第11話 死の環状線

 〈The train bound for Shibuya and Shinagawa will soon arrive on track number 14〉


 月曜日。朝の新宿駅。


 英語のくせにすっかり耳に馴染んでしまったそのアナウンスは休日と平日で全く聞こえ方が異なる。

 今はまるで憂鬱な一週間の始まりを告げるかのように冷たく僕の耳に突き刺さる。


 『デスループ』


 この緑色の環状線を僕は勝手にそう呼んでいる。

 まるで社会の歯車のように朝から晩まで働き続けるこの電車も、きっと疲れているに違いない。

 それでも僕を会社へと運ぶこの鉄の塊をいつしかそんな恨み言葉で呼ぶようになってしまった。


 ホームに滑り込んできた電車は定位置にピタリと止まり電子音とともにドアが開く。そして中からは想像を超える人の波がぞろぞろと流れ出てくる。

 相変わらず四次元空間かと錯覚するほど驚きの収納力だ。

 

 約300万人。


 これは新宿駅の一日の乗降客数で、ギネス世界記録一位。

 なんと鳥取県の人口の約6倍もの人がこの新宿駅を一日で利用していることになる。

 何気なく毎日使っているこの駅も、世界一だと聞けばこの混雑具合も少しはマシに感じる。

 

 流れに合わせて乗り込んだ僕の身体を今日も電車は無慈悲に運んでいく。

 駅に着くたびに押しては流されを繰り返し、気付けば電車は目黒駅に近づいていた。

 

 (夢咲とファミレスで話したのも三日目前のことか)


 彼女は僕が心置きなく死ねるように手伝ってくれている。

 金曜日にファミレスで一緒に仕事の棚卸しをして、土曜日にはデートだと言って押しかけてきて。

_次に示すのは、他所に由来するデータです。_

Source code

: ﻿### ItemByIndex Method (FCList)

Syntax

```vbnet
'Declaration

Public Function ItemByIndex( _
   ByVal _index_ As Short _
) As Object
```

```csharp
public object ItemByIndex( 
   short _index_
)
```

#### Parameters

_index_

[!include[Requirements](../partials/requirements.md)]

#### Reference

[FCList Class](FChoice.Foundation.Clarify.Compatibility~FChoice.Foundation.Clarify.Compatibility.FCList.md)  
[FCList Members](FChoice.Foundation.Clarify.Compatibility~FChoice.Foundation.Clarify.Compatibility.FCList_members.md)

 相変わらずその強引さと行動力とあざとさは目を見張るものがある。

 

 (次に会うのはまた今週の金曜日か)


 僕らは諸々の進捗管理のため、毎週金曜日に目黒のガトスで集まることにした。

 まるでOJTさながらである。


 それでも少しその時間を楽しみに思ってる自分もいた。


 〈ザ・トーキョーリンカイコウソクテツドウリンカイライン〉


 このアナウンスを合図に、僕は次の駅で降りて会社へと向かった。

 

*


 「あ、先輩っ! おはようございます!」


 フロアのドアを開けると明るいその声が耳に飛び込んできた。



 ――田中だった。



 「先輩今日はちょっと早いんっすね」


 田中は僕と同じ東京営業部第三課に所属する今年から二年目になる後輩だ。

 野球部出身の彼はいつも溌溂としていてとにかく元気だ。


 それにしても「先輩っ」と言われるとつい夢咲を思い出してしまうあたり、僕も末期なのかもしれない。


 「今日は始業前に仕事の整理をしようと思って」

 「先輩さすがっす! 俺も見習います!」

 彼は実に素直で、こんな僕のこともバカにせず良いと思ったポイントをリスペクトしてくれる。


 「あ、そういえばこれ。遅くなって悪かった」

 僕が今日最初にした仕事は田中に飲み会の代金を払うことだった。


 「先輩ナイスタイミングっす! 今月飲み多くて給料日までどうしようか悩んでたんすけどこれで一回分は乗り切れそうっす!」

 「ほんとにごめん。そもそも後輩に飲み代を立て替えさせるとかダメな先輩だよな」

 「いやいや、忘れてたんでむしろラッキーっす!」

 こういう前向きなところも本当にいいやつなんだよな。


 無事に飲み代を清算し終わった僕は、To Doリストを開き『田中に飲み代返す』と書かれた部分に棒線を引いた。


 こうしてみると実に簡単な内容だった事に気付く。たった5分もしないうちにTo Doのひとつが「完了済」になった。

 でも事実、僕が死ねない理由の一つとして頭に浮かんできたってことは、それすらも手が回っていなかったということだ。


 こうしてタスクが消えたことを認識して荷が下りた感覚になったのは果たしていつぶりだろうか。


 「先輩? なんか楽しそうっすね」

 「いや、そんなことないって」

 「そうっすか?」


 会社にいて楽しいわけがない。

 しかし田中からすれば、そういう僕の顔はどうやら少し笑顔だったらいい。


 それにしてもちょっと夢咲と似てるところあるよな、田中って。

 きっと彼女に弟がいたらこんな感じなのかもしれない。


 こうしてまた一週間が静かに始まっていくのだった。